— Data records —
-----

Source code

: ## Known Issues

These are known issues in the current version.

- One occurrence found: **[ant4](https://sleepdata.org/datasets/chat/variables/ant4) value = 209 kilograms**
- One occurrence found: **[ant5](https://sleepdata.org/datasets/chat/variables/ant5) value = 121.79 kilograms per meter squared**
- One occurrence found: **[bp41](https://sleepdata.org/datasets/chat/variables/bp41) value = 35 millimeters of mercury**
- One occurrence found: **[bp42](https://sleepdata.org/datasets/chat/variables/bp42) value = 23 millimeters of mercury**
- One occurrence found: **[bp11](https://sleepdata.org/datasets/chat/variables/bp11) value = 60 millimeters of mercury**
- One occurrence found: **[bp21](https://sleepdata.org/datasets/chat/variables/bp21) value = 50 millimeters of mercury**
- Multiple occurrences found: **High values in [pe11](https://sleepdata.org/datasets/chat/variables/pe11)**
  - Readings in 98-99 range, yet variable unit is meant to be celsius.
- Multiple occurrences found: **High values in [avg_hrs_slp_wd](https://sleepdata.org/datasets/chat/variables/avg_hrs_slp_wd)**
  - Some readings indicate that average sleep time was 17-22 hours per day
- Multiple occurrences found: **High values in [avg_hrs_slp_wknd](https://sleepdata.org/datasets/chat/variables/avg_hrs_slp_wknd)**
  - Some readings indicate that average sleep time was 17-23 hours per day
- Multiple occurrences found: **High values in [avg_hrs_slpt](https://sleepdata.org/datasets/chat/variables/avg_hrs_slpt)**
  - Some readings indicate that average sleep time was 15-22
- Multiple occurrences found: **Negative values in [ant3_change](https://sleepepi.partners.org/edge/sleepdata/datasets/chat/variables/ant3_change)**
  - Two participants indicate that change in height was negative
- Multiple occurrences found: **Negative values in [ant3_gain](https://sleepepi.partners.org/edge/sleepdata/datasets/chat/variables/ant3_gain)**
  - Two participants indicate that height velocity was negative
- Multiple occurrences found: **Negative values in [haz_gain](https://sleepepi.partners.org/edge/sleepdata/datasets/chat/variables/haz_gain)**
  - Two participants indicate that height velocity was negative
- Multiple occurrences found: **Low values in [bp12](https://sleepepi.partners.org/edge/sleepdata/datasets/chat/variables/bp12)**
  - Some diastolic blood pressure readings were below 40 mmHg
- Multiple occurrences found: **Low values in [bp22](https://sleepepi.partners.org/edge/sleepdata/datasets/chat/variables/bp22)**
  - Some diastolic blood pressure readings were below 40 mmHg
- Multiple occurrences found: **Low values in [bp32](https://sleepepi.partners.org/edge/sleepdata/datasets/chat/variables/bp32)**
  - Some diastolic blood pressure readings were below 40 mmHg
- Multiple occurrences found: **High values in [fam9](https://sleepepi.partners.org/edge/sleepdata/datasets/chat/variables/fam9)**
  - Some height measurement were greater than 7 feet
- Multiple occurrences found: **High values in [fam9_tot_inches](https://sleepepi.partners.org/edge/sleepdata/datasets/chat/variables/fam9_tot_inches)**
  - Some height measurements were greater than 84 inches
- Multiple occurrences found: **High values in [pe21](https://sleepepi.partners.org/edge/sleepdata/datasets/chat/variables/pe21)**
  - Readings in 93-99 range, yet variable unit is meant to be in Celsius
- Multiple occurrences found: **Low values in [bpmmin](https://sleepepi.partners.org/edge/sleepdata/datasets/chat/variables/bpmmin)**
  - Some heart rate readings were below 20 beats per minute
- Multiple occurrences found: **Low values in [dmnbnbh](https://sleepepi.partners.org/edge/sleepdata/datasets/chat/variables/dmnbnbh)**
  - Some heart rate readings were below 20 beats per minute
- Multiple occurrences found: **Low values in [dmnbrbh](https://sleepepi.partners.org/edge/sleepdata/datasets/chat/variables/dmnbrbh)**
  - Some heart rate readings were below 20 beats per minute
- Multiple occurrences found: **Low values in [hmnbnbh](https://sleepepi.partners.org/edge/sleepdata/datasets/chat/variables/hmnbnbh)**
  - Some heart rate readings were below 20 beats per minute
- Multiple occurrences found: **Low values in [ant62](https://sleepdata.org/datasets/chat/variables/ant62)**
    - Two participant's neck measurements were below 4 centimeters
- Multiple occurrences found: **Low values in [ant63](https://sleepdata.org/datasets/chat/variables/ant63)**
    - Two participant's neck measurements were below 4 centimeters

-----

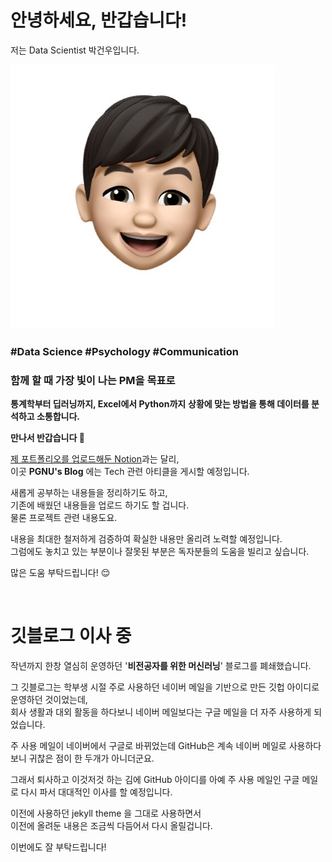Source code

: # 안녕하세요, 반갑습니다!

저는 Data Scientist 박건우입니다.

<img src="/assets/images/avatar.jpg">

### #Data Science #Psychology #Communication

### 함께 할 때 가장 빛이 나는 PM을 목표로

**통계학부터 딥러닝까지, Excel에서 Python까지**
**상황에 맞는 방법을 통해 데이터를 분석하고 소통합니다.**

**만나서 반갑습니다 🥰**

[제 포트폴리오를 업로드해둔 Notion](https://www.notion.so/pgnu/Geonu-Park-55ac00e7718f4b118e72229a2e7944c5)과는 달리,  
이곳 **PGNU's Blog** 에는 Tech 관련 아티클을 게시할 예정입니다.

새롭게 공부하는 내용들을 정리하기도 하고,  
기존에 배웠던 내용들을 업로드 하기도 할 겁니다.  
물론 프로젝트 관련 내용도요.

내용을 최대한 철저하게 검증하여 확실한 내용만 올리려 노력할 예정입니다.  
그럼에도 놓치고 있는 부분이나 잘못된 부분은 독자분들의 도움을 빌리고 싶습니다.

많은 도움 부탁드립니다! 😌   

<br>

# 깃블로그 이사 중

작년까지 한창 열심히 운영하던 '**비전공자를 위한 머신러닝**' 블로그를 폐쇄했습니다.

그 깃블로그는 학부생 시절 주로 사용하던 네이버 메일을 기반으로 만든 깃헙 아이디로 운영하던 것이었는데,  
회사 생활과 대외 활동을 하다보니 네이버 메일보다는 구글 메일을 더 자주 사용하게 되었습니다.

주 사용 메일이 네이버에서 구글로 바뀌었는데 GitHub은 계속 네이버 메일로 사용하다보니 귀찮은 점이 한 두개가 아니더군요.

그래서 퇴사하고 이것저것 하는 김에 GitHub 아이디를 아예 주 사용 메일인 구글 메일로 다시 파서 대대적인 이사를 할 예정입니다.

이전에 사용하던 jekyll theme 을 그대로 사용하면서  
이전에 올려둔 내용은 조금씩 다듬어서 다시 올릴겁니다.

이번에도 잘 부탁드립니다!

-----

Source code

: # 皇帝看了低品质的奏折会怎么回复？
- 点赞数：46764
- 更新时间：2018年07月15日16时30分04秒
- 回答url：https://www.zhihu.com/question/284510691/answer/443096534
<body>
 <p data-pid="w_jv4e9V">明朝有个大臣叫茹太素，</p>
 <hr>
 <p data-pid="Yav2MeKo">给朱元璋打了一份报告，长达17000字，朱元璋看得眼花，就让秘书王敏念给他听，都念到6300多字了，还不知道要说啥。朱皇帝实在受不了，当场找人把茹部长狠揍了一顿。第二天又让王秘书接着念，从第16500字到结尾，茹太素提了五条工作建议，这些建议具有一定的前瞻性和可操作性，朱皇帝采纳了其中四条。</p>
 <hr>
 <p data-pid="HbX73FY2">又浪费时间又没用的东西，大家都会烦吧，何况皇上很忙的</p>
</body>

-----

— The problem —
Starting at the line that has "회사 생활과 대외 활동을" in the records above, restate word for word every line until the one that has "이번에도 잘 부탁드립니다!", and include that one as well.

— Response area —
회사 생활과 대외 활동을 하다보니 네이버 메일보다는 구글 메일을 더 자주 사용하게 되었습니다.

주 사용 메일이 네이버에서 구글로 바뀌었는데 GitHub은 계속 네이버 메일로 사용하다보니 귀찮은 점이 한 두개가 아니더군요.

그래서 퇴사하고 이것저것 하는 김에 GitHub 아이디를 아예 주 사용 메일인 구글 메일로 다시 파서 대대적인 이사를 할 예정입니다.

이전에 사용하던 jekyll theme 을 그대로 사용하면서  
이전에 올려둔 내용은 조금씩 다듬어서 다시 올릴겁니다.

이번에도 잘 부탁드립니다!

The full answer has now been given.